Le coronavirus est partout, en tout cas dans toutes les conversations. Annulation de grands événements, mise en quarantaine, baisse de fréquentation des compagnies aériennes, le monde est en alerte. Car à l’heure de publier ces lignes, et en quelques semaines à peine, il a infecté plus de 92.000 personnes et a entraîné la mort de 3127 d’entre elles. Très majoritairement en Chine, mais aussi en Europe.
Épidémie de dengue
L’Amérique latine semble par contre épargnée par le Covid-19. De là à dire que tout va bien d’un point de vue sanitaire sur le sous-continent, c’est aller un pas trop loin. Car alors que l’Europe frémit face au coronavirus, l’Amérique latine fait, elle, face à la pire épidémie de dengue de son histoire.
Rien que dans cette partie du monde, plus de 3 millions de personnes ont été touchées par la "grippe tropicale" en 2019 et 1538 en sont décédées. La dengue touche majoritairement le Brésil (plus de 2 millions de cas), mais aussi le Honduras, le Nicaragua ou encore le Salvador. Et 2020 s’annonce pire que 2019.
En Asie aussi, la dengue fait des ravages, particulièrement aux Philippines, le pays le plus exposé du continent asiatique. L’an dernier, on y a décelé plus de 400.000 cas de dengue et 1000 décès liés à cette maladie. L’Indonésie n’est pas en reste, avec 110.000 cas en 2019.
La dengue touche chaque année environ 50 millions de personnes et en tue jusqu’à 20.000 par an. Et selon l’Institut Pasteur, deux milliards et demi de personnes vivent dans des zones à risque.
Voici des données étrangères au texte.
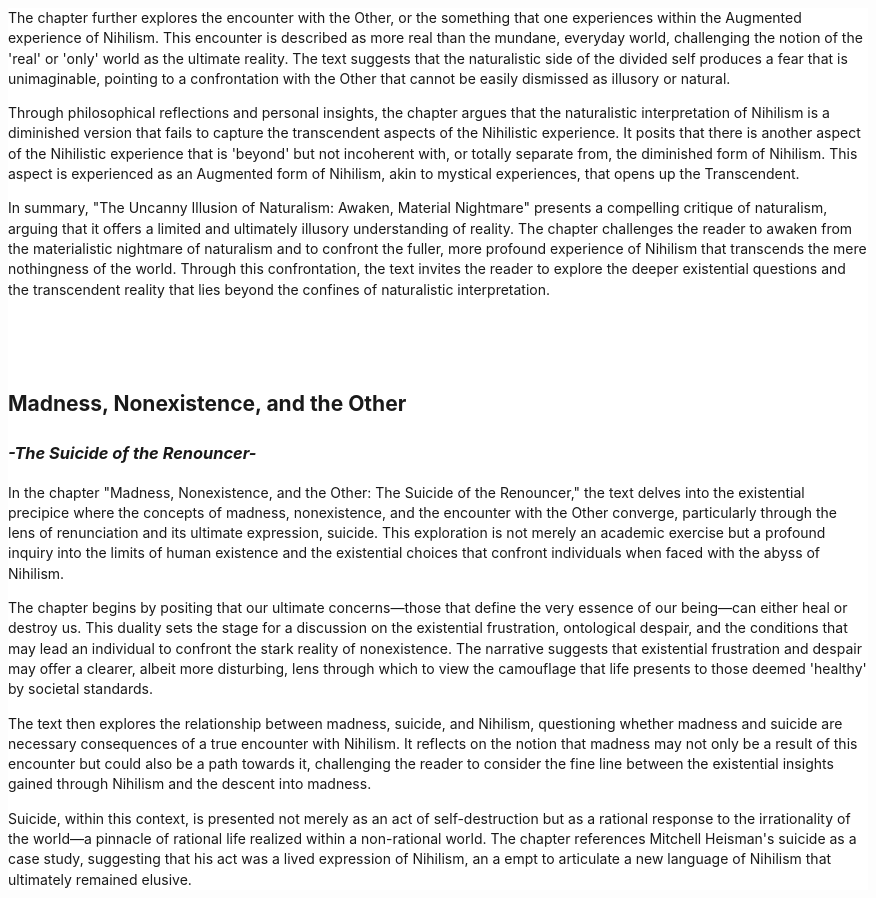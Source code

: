 The chapter further explores the encounter with the Other, or the something that one experiences within the Augmented experience of Nihilism. This encounter is described as more real than the mundane, everyday world, challenging the notion of the 'real' or 'only' world as the ultimate reality. The text suggests that the naturalistic side of the divided self produces a fear that is unimaginable, pointing to a confrontation with the Other that cannot be easily dismissed as illusory or natural.

Through philosophical reflections and personal insights, the chapter argues that the naturalistic interpretation of Nihilism is a diminished version that fails to capture the transcendent aspects of the Nihilistic experience. It posits that there is another aspect of the Nihilistic experience that is 'beyond' but not incoherent with, or totally separate from, the diminished form of Nihilism. This aspect is experienced as an Augmented form of Nihilism, akin to mystical experiences, that opens up the Transcendent.

In summary, "The Uncanny Illusion of Naturalism: Awaken, Material Nightmare" presents a compelling critique of naturalism, arguing that it offers a limited and ultimately illusory understanding of reality. The chapter challenges the reader to awaken from the materialistic nightmare of naturalism and to confront the fuller, more profound experience of Nihilism that transcends the mere nothingness of the world. Through this confrontation, the text invites the reader to explore the deeper existential questions and the transcendent reality that lies beyond the confines of naturalistic interpretation.

## <br>

## Madness, Nonexistence, and the Other

### _\-The Suicide of the Renouncer-_

In the chapter "Madness, Nonexistence, and the Other: The Suicide of the Renouncer," the text delves into the existential precipice where the concepts of madness, nonexistence, and the encounter with the Other converge, particularly through the lens of renunciation and its ultimate expression, suicide. This exploration is not merely an academic exercise but a profound inquiry into the limits of human existence and the existential choices that confront individuals when faced with the abyss of Nihilism.

The chapter begins by positing that our ultimate concerns—those that define the very essence of our being—can either heal or destroy us. This duality sets the stage for a discussion on the existential frustration, ontological despair, and the conditions that may lead an individual to confront the stark reality of nonexistence. The narrative suggests that existential frustration and despair may offer a clearer, albeit more disturbing, lens through which to view the camouflage that life presents to those deemed 'healthy' by societal standards.

The text then explores the relationship between madness, suicide, and Nihilism, questioning whether madness and suicide are necessary consequences of a true encounter with Nihilism. It reflects on the notion that madness may not only be a result of this encounter but could also be a path towards it, challenging the reader to consider the fine line between the existential insights gained through Nihilism and the descent into madness.

Suicide, within this context, is presented not merely as an act of self-destruction but as a rational response to the irrationality of the world—a pinnacle of rational life realized within a non-rational world. The chapter references Mitchell Heisman's suicide as a case study, suggesting that his act was a lived expression of Nihilism, an a empt to articulate a new language of Nihilism that ultimately remained elusive.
"Les statistiques sont abstraites pour nous"
La fièvre jaune tue jusqu’à 60.000 personnes par an ; le paludisme touche, lui, environ 500 millions de personnes chaque année et en tue environ un million par an.
Et pourtant, ces maladies-là ne font jamais la une des journaux. Comment l’expliquer ?
Pour Olivier Klein, professeur de psychologie sociale à l’ULB, c’est parce qu’on ne les considère pas comme des dangers proches, réels, contrairement au coronavirus. "Les gens ne sont pas sensibles aux statistiques et aux risques de mortalité. Elles sont extrêmement abstraites pour nous. Par exemple, ils prennent leur voiture alors qu’il y a bien plus de risques de faire un accident de voiture que de contracter le coronavirus", explique-t-il.
La puissance du coronavirus s’explique selon lui par l’incertitude qui entoure encore le Covid-19 mais aussi par sa proximité toujours plus grande. "Ce qui est concret, ce sont les récits individuels. Si une célébrité, ou quelqu’un qui vous ressemble ou que vous connaissez bien est allé en Lombardie et a contracté le coronavirus, même si cela concerne très peu de gens, cela va vous parler beaucoup plus que si l’on vous donne les statistiques du nombre de personnes infectées".
Le risque que l’un de vos proches contracte le paludisme, la fièvre jaune ou la dengue étant aujourd’hui quasiment nul en Europe, elles sont considérées comme des maladies lointaines et ne suscitent donc pas de craintes ou de mobilisation générale.
"On ne rattache pas d’expériences concrètes à ces maladies, ce sont des statistiques comme d’autres alors qu’on a l’impression que le coronavirus arrive chez nous", analyse Olivier Klein.